> _WHAT IS EXPECTED_
Write out every line exactly, from the start of the records below to the line with "There is is", and stop there. Don't write out the pictures.

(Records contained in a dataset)
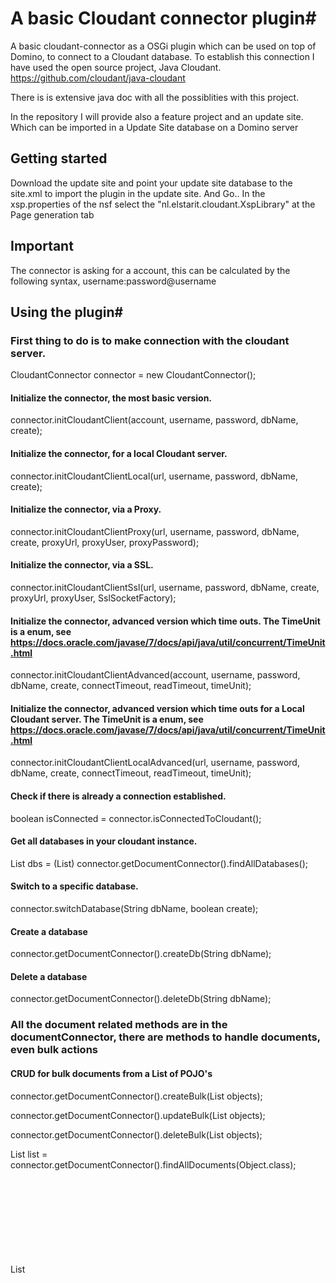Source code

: # A basic Cloudant connector plugin#
A basic cloudant-connector as a OSGi plugin which can be used on top of Domino, to connect to a Cloudant database.
To establish this connection I have used the open source project, Java Cloudant. https://github.com/cloudant/java-cloudant

There is is extensive java doc with all the possiblities with this project.

In the repository I will provide also a feature project and an update site. Which can be imported in a Update Site database on a Domino server

## Getting started
Download the update site and point your update site database to the site.xml to import the plugin in the update site.
And Go..
In the xsp.properties of the nsf select the "nl.elstarit.cloudant.XspLibrary" at the Page generation tab

## Important
The connector is asking for a account, this can be calculated by the following syntax, username:password@username

## Using the plugin#
### First thing to do is to make connection with the cloudant server.


CloudantConnector connector = new CloudantConnector();

#### Initialize the connector, the most basic version.

connector.initCloudantClient(account, username, password, dbName, create);

#### Initialize the connector, for a local Cloudant server.

connector.initCloudantClientLocal(url, username, password, dbName, create);

#### Initialize the connector, via a Proxy.

connector.initCloudantClientProxy(url, username, password, dbName, create, proxyUrl, proxyUser, proxyPassword);

#### Initialize the connector, via a SSL.

connector.initCloudantClientSsl(url, username, password, dbName, create, proxyUrl, proxyUser, SslSocketFactory);

#### Initialize the connector, advanced version which time outs. The TimeUnit is a enum, see https://docs.oracle.com/javase/7/docs/api/java/util/concurrent/TimeUnit.html

connector.initCloudantClientAdvanced(account, username, password, dbName, create, connectTimeout, readTimeout, timeUnit);

#### Initialize the connector, advanced version which time outs for a Local Cloudant server. The TimeUnit is a enum, see https://docs.oracle.com/javase/7/docs/api/java/util/concurrent/TimeUnit.html

connector.initCloudantClientLocalAdvanced(url, username, password, dbName, create, connectTimeout, readTimeout, timeUnit);


#### Check if there is already a connection established.

boolean isConnected = connector.isConnectedToCloudant();

#### Get all databases in your cloudant instance.

List<String> dbs = (List<String>) connector.getDocumentConnector().findAllDatabases();

#### Switch to a specific database.

connector.switchDatabase(String dbName, boolean create);

#### Create a database

connector.getDocumentConnector().createDb(String dbName);

#### Delete a database

connector.getDocumentConnector().deleteDb(String dbName);


### All the document related methods are in the documentConnector, there are methods to handle documents, even bulk actions

#### CRUD for bulk documents from a List of POJO's

connector.getDocumentConnector().createBulk(List<Object> objects);

connector.getDocumentConnector().updateBulk(List<Object> objects);

connector.getDocumentConnector().deleteBulk(List<Object> objects);

List<Object> list = connector.getDocumentConnector().findAllDocuments(Object.class);

List<Object> list = connector.getDocumentConnector().findAllDocumentIds();

#### Get a list of objects direct from a view.

List<Object> list = connector.getDocumentConnector()findAllDocumentsFromView(cls, designDoc, viewName, String keyType, limit);

#### CRUD single document, in the ConnectorResponse will be the id, revId and status

ConnectorResponse response = connector.getDocumentConnector().save(final Object obj);

connector.getDocumentConnector().delete(final Object obj);

ConnectorResponse response = connector.getDocumentConnector().update(final Object obj);

Object obj = connector.getDocumentConnector().find(final Class<?> cls, final String id);

#### Add attachemnt to specific document, if docId or docRev is null therer will be a new document created.

ConnectorResponse response = connector.getDocumentConnector().saveStandAloneAttachment(InputStream, name, contenType, docId, revId)

#### Query the database and make use of the indices. The searchIndexId syntax could be 'company/ftsearchCompanies'

List<?> connector.getQueryConnector().search(final String searchIndexId, final Class<?> cls, final Integer queryLimit, final String query)
To learn about the query syntax see, https://docs.cloudant.com/search.html

#### To get all the indices

List<?> allIndices();

#### To find documents using an index

List<?> findByIndex(final String selectorJson, final Class<?> cls)

#### Permissions
To get the Permissions of database.
Map<String, HashSet<CloudantPermissions>> connector.getDatabaseConnector().getPermissions();

Or to set Permissions
connector.getDatabaseConnector().setPermissions(final String userNameorApikey, final Set<CloudantPermissions> permissions)

#### Design documents
updates, map of updates, where the value of the map is the javascript of the selection
designDocument: the name of the designDocument to create or update

connector.getDocumentConnector().createDesignDocument(final Map<String, String> updates, final String designDocument)

connector.getDocumentConnector().updateDesignDocument(final Map<String, String> updates, final String designDocument)

#### Views
Programmatically create, update and deleter views
For the create and update methods the parameters are the json to be put in views part or the indexes part of the design documents
"configurations": {
    "map": "function (doc) {\n    if(doc.dataType == \"CONFIG\"){\n    emit(doc._id, 1);\n  }\n}"
   }

createView(final String viewJson, final String indexJson, final String viewName);

updateView(final String viewJson, final String indexJson, final String viewName);

deleteView(final String viewName)
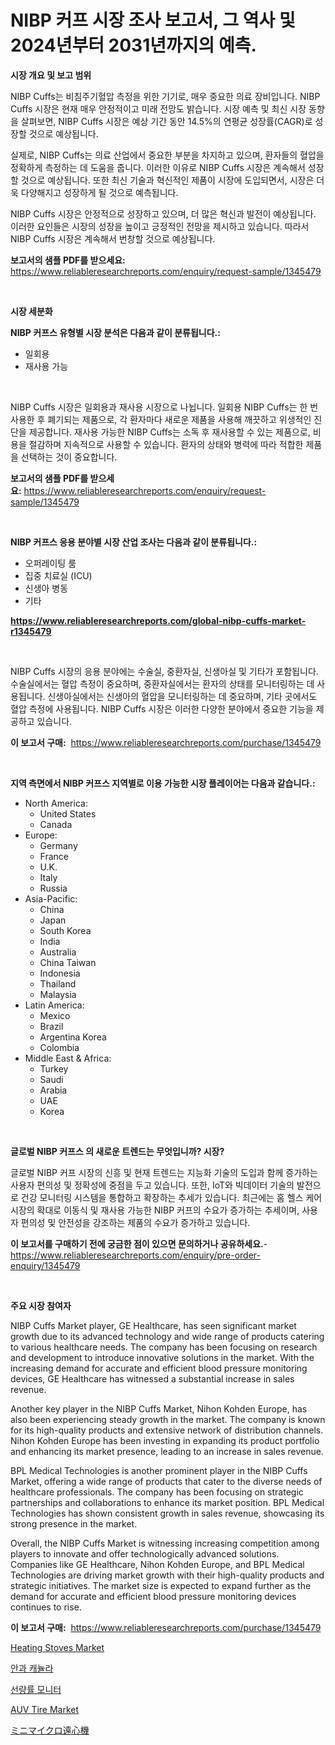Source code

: <p><h1>NIBP 커프 시장 조사 보고서, 그 역사 및 2024년부터 2031년까지의 예측.</h1></p><p><strong>시장 개요 및 보고 범위</strong></p>
<p><p>NIBP Cuffs는 비침주기혈압 측정을 위한 기기로, 매우 중요한 의료 장비입니다. NIBP Cuffs 시장은 현재 매우 안정적이고 미래 전망도 밝습니다. 시장 예측 및 최신 시장 동향을 살펴보면, NIBP Cuffs 시장은 예상 기간 동안 14.5%의 연평균 성장률(CAGR)로 성장할 것으로 예상됩니다. </p><p>실제로, NIBP Cuffs는 의료 산업에서 중요한 부분을 차지하고 있으며, 환자들의 혈압을 정확하게 측정하는 데 도움을 줍니다. 이러한 이유로 NIBP Cuffs 시장은 계속해서 성장할 것으로 예상됩니다. 또한 최신 기술과 혁신적인 제품이 시장에 도입되면서, 시장은 더욱 다양해지고 성장하게 될 것으로 예측됩니다.</p><p>NIBP Cuffs 시장은 안정적으로 성장하고 있으며, 더 많은 혁신과 발전이 예상됩니다. 이러한 요인들은 시장의 성장을 높이고 긍정적인 전망을 제시하고 있습니다. 따라서 NIBP Cuffs 시장은 계속해서 번창할 것으로 예상됩니다.</p></p>
<p><strong>보고서의 샘플 PDF를 받으세요:</strong> <a href="https://www.reliableresearchreports.com/enquiry/request-sample/1345479">https://www.reliableresearchreports.com/enquiry/request-sample/1345479</a></p>
<p>&nbsp;</p>
<p><strong>시장 세분화</strong></p>
<p><strong>NIBP 커프스 유형별 시장 분석은 다음과 같이 분류됩니다.:</strong></p>
<p><ul><li>일회용</li><li>재사용 가능</li></ul></p>
<p>&nbsp;</p>
<p><p>NIBP Cuffs 시장은 일회용과 재사용 시장으로 나뉩니다. 일회용 NIBP Cuffs는 한 번 사용한 후 폐기되는 제품으로, 각 환자마다 새로운 제품을 사용해 깨끗하고 위생적인 진단을 제공합니다. 재사용 가능한 NIBP Cuffs는 소독 후 재사용할 수 있는 제품으로, 비용을 절감하며 지속적으로 사용할 수 있습니다. 환자의 상태와 병력에 따라 적합한 제품을 선택하는 것이 중요합니다.</p></p>
<p><strong>보고서의 샘플 PDF를 받으세요:</strong>&nbsp;<a href="https://www.reliableresearchreports.com/enquiry/request-sample/1345479">https://www.reliableresearchreports.com/enquiry/request-sample/1345479</a></p>
<p>&nbsp;</p>
<p><strong> NIBP 커프스 응용 분야별 시장 산업 조사는 다음과 같이 분류됩니다.:</strong></p>
<p><ul><li>오퍼레이팅 룸</li><li>집중 치료실 (ICU)</li><li>신생아 병동</li><li>기타</li></ul></p>
<p><strong><a href="https://www.reliableresearchreports.com/global-nibp-cuffs-market-r1345479">https://www.reliableresearchreports.com/global-nibp-cuffs-market-r1345479</a></strong></p>
<p>&nbsp;</p>
<p><p>NIBP Cuffs 시장의 응용 분야에는 수술실, 중환자실, 신생아실 및 기타가 포함됩니다. 수술실에서는 혈압 측정이 중요하며, 중환자실에서는 환자의 상태를 모니터링하는 데 사용됩니다. 신생아실에서는 신생아의 혈압을 모니터링하는 데 중요하며, 기타 곳에서도 혈압 측정에 사용됩니다. NIBP Cuffs 시장은 이러한 다양한 분야에서 중요한 기능을 제공하고 있습니다.</p></p>
<p><strong>이 보고서 구매:</strong>&nbsp; <a href="https://www.reliableresearchreports.com/purchase/1345479">https://www.reliableresearchreports.com/purchase/1345479</a></p>
<p>&nbsp;</p>
<p><strong>지역 측면에서 NIBP 커프스 지역별로 이용 가능한 시장 플레이어는 다음과 같습니다.:</strong></p>
<p><ul>
    <li>
        North America:
        <ul>
            <li>United States</li>
            <li>Canada</li>
        </ul>
    </li>
    <li>
        Europe:
        <ul>
            <li>Germany</li>
            <li>France</li>
            <li>U.K.</li>
            <li>Italy</li>
            <li>Russia</li>
        </ul>
    </li>
    <li>
        Asia-Pacific:
        <ul>
            <li>China</li>
            <li>Japan</li>
            <li>South Korea</li>
            <li>India</li>
            <li>Australia</li>
            <li>China Taiwan</li>
            <li>Indonesia</li>
            <li>Thailand</li>
            <li>Malaysia</li>
        </ul>
    </li>
    <li>
        Latin America:
        <ul>
            <li>Mexico</li>
            <li>Brazil</li>
            <li>Argentina Korea</li>
            <li>Colombia</li>
        </ul>
    </li>
    <li>
        Middle East & Africa:
        <ul>
            <li>Turkey</li>
            <li>Saudi</li>
            <li>Arabia</li>
            <li>UAE</li>
            <li>Korea</li>
        </ul>
    </li>
    </ul></p>
<p>&nbsp;</p>
<p><strong>글로벌 NIBP 커프스 의 새로운 트렌드는 무엇입니까? 시장?</strong></p>
<p><p>글로벌 NIBP 커프 시장의 신흥 및 현재 트렌드는 지능화 기술의 도입과 함께 증가하는 사용자 편의성 및 정확성에 중점을 두고 있습니다. 또한, IoT와 빅데이터 기술의 발전으로 건강 모니터링 시스템을 통합하고 확장하는 추세가 있습니다. 최근에는 홈 헬스 케어 시장의 확대로 이동식 및 재사용 가능한 NIBP 커프의 수요가 증가하는 추세이며, 사용자 편의성 및 안전성을 강조하는 제품의 수요가 증가하고 있습니다.</p></p>
<p><strong>이 보고서를 구매하기 전에 궁금한 점이 있으면 문의하거나 공유하세요.</strong>- <a href="https://www.reliableresearchreports.com/enquiry/pre-order-enquiry/1345479">https://www.reliableresearchreports.com/enquiry/pre-order-enquiry/1345479</a></p>
<p>&nbsp;</p>
<p><strong>주요 시장 참여자</strong></p>
<p><p>NIBP Cuffs Market player, GE Healthcare, has seen significant market growth due to its advanced technology and wide range of products catering to various healthcare needs. The company has been focusing on research and development to introduce innovative solutions in the market. With the increasing demand for accurate and efficient blood pressure monitoring devices, GE Healthcare has witnessed a substantial increase in sales revenue.</p><p>Another key player in the NIBP Cuffs Market, Nihon Kohden Europe, has also been experiencing steady growth in the market. The company is known for its high-quality products and extensive network of distribution channels. Nihon Kohden Europe has been investing in expanding its product portfolio and enhancing its market presence, leading to an increase in sales revenue.</p><p>BPL Medical Technologies is another prominent player in the NIBP Cuffs Market, offering a wide range of products that cater to the diverse needs of healthcare professionals. The company has been focusing on strategic partnerships and collaborations to enhance its market position. BPL Medical Technologies has shown consistent growth in sales revenue, showcasing its strong presence in the market.</p><p>Overall, the NIBP Cuffs Market is witnessing increasing competition among players to innovate and offer technologically advanced solutions. Companies like GE Healthcare, Nihon Kohden Europe, and BPL Medical Technologies are driving market growth with their high-quality products and strategic initiatives. The market size is expected to expand further as the demand for accurate and efficient blood pressure monitoring devices continues to rise.</p></p>
<p><strong>이 보고서 구매:</strong>&nbsp;&nbsp;<a href="https://www.reliableresearchreports.com/purchase/1345479">https://www.reliableresearchreports.com/purchase/1345479</a></p>
<p><p><a href="https://github.com/sofayahoo2023/Market-Research-Report-List-4/blob/main/heating-stoves-market.md">Heating Stoves Market</a></p><p><a href="https://github.com/vss5505pa7z1p/Market-Research-Report-List-1/blob/main/249225020297.md">안과 캐뉼라</a></p><p><a href="https://medium.com/@christorpherpfannerstill5436/%EB%B6%84%EC%84%9D%EC%9A%A9-%EC%9A%A9%EB%9F%89-%EA%B0%90%EC%8B%9C%EA%B8%B0-%EC%8B%9C%EC%9E%A5-%EA%B8%80%EB%A1%9C%EB%B2%8C-%EC%82%B0%EC%97%85-%EC%A0%84%EB%A7%9D-%EB%B0%8F-%EC%98%88%EC%B8%A1-2024%EB%85%84%EB%B6%80%ED%84%B0-2031%EB%85%84-5e9531c5b452">선량률 모니터</a></p><p><a href="https://www.linkedin.com/pulse/auv-tire-market-research-report-reveals-latest-trends-opportunities-p7fae?trackingId=TclZYqNfgwCDZpD4JdV7zQ%3D%3D">AUV Tire Market</a></p><p><a href="https://medium.com/@mariek11927/%E3%83%9F%E3%83%8B%E3%83%9E%E3%82%A4%E3%82%AF%E3%83%AD%E3%82%BB%E3%83%B3%E3%83%88%E3%83%AA%E3%83%95%E3%83%A5%E3%83%BC%E3%82%B8%E3%83%A5%E5%B8%82%E5%A0%B4%E3%81%AE%E5%8B%95%E5%90%91%E3%81%A8%E5%B8%82%E5%A0%B4%E5%88%86%E6%9E%90%E3%81%AF-2024%E5%B9%B4%E3%81%8B%E3%82%892031%E5%B9%B4%E3%81%BE%E3%81%A7%E3%81%AE%E6%9C%9F%E9%96%93%E3%81%AB%E4%BA%88%E6%B8%AC%E3%81%95%E3%82%8C%E3%81%A6%E3%81%84%E3%81%BE%E3%81%99-b60e3763df26">ミニマイクロ遠心機</a></p></p>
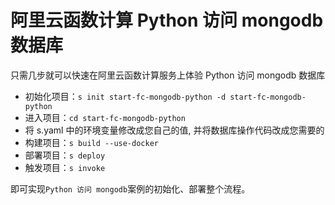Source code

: # 阿里云函数计算 Python 访问 mongodb 数据库

只需几步就可以快速在阿里云函数计算服务上体验 Python 访问 mongodb 数据库

- 初始化项目：`s init start-fc-mongodb-python -d start-fc-mongodb-python`
- 进入项目：`cd start-fc-mongodb-python`
- 将 s.yaml 中的环境变量修改成您自己的值, 并将数据库操作代码改成您需要的
- 构建项目：`s build --use-docker`
- 部署项目：`s deploy`
- 触发项目：`s invoke`

即可实现`Python 访问 mongodb`案例的初始化、部署整个流程。
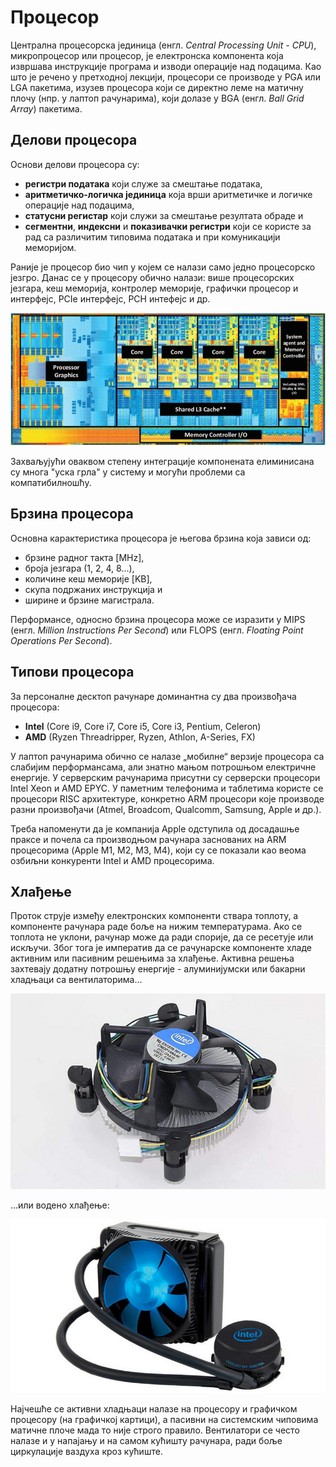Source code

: # Процесор

Централна процесорска јединица (енгл. *Central Processing Unit - CPU*),
микропроцесор или процесор, је електронска компонента која извршава инструкције
програма и изводи операције над подацима. Као што је речено у претходној
лекцији, процесори се производе у PGA или LGA пакетима, изузев процесора који
се директно леме на матичну плочу (нпр. у лаптоп рачунарима), који долазе у BGA
(енгл. *Ball Grid Array*) пакетима.

## Делови процесора

Основи делови процесора су:

* **регистри података** који служе за смештање података,
* **аритметичко-логичка јединица** која врши аритметичке и логичке операције
над подацима,
* **статусни регистар** који служи за смештање резултата обраде и
* **сегментни**, **индексни** и **показивачки регистри** који се користе за рад
са различитим типовима података и при комуникацији меморијом.

Раније је процесор био чип у којем се налази само једно процесорско језгро.
Данас се у процесору обично налази: више процесорских језгара, кеш меморија,
контролер меморије, графички процесор и интерфејс, PCIe интерфејс, PCH интефејс
и др.

![Intel CPU](./images/inteldie.jpg)

Захваљујући оваквом степену интеграције компонената елиминисана су многа "уска
грла" у систему и могући проблеми са компатибилношћу.

## Брзина процесора

Основна карактеристика процесора је његова брзина која зависи од:

* брзине радног такта [MHz],
* броја језгара (1, 2, 4, 8...),
* количине кеш меморије [KB],
* скупа подржаних инструкција и
* ширине и брзине магистрала.

Перформансе, односно брзина процесора може се изразити у MIPS (енгл. *Million
Instructions Per Second*) или FLOPS (енгл. *Floating Point Operations Per
Second*).

## Типови процесора

За персоналне десктоп рачунаре доминантна су два произвођача процесора:

* **Intel** (Core i9, Core i7, Core i5, Core i3, Pentium, Celeron)
* **AMD** (Ryzen Threadripper, Ryzen, Athlon, A-Series, FX)

У лаптоп рачунарима обично се налазе „мобилне“ верзије процесора са слабијим
перформансама, али знатно мањом потрошњом електричне енергије. У серверским
рачунарима присутни су серверски процесори Intel Xeon и AMD EPYC. У паметним
телефонима и таблетима користе се процесори RISC архитектуре, конкретно ARM
процесори које производе разни произвођачи (Atmel, Broadcom, Qualcomm, Samsung,
Apple и др.).

Треба напоменути да је компанија Apple одступила од досадашње праксе и почела
са производњом рачунара заснованих на ARM процесорима (Apple M1, M2, M3, M4),
који су се показали као веома озбиљни конкуренти Intel и AMD процесорима.

## Хлађење

Проток струје између електронских компоненти ствара топлоту, а компоненте
рачунара раде боље на нижим температурама. Ако се топлота не уклони, рачунар
може да ради спорије, да се ресетује или искључи. Због тога је императив да се
рачунарске компоненте хладе активним или пасивним решењима за хлађење. Активна
решења захтевају додатну потрошњу енергије - алуминијумски или бакарни хладњаци
са вентилаторима...

![Хладњак са вентилатором](./images/air-cooler.jpg)

...или водено хлађење:

![Хладњак са воденим хлађењем](./images/water-cooler.jpg)

Најчешће се активни хладњаци налазе на процесору и графичком процесору (на
графичкој картици), а пасивни на системским чиповима матичне плоче мада то није
строго правило. Вентилатори се често налазе и у напајању и на самом кућишту
рачунара, ради боље циркулације ваздуха кроз кућиште.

> _ANSWER AREA_
Source code

: # A basic Cloudant connector plugin#
A basic cloudant-connector as a OSGi plugin which can be used on top of Domino, to connect to a Cloudant database.
To establish this connection I have used the open source project, Java Cloudant. https://github.com/cloudant/java-cloudant

There is is extensive java doc with all the possiblities with this project.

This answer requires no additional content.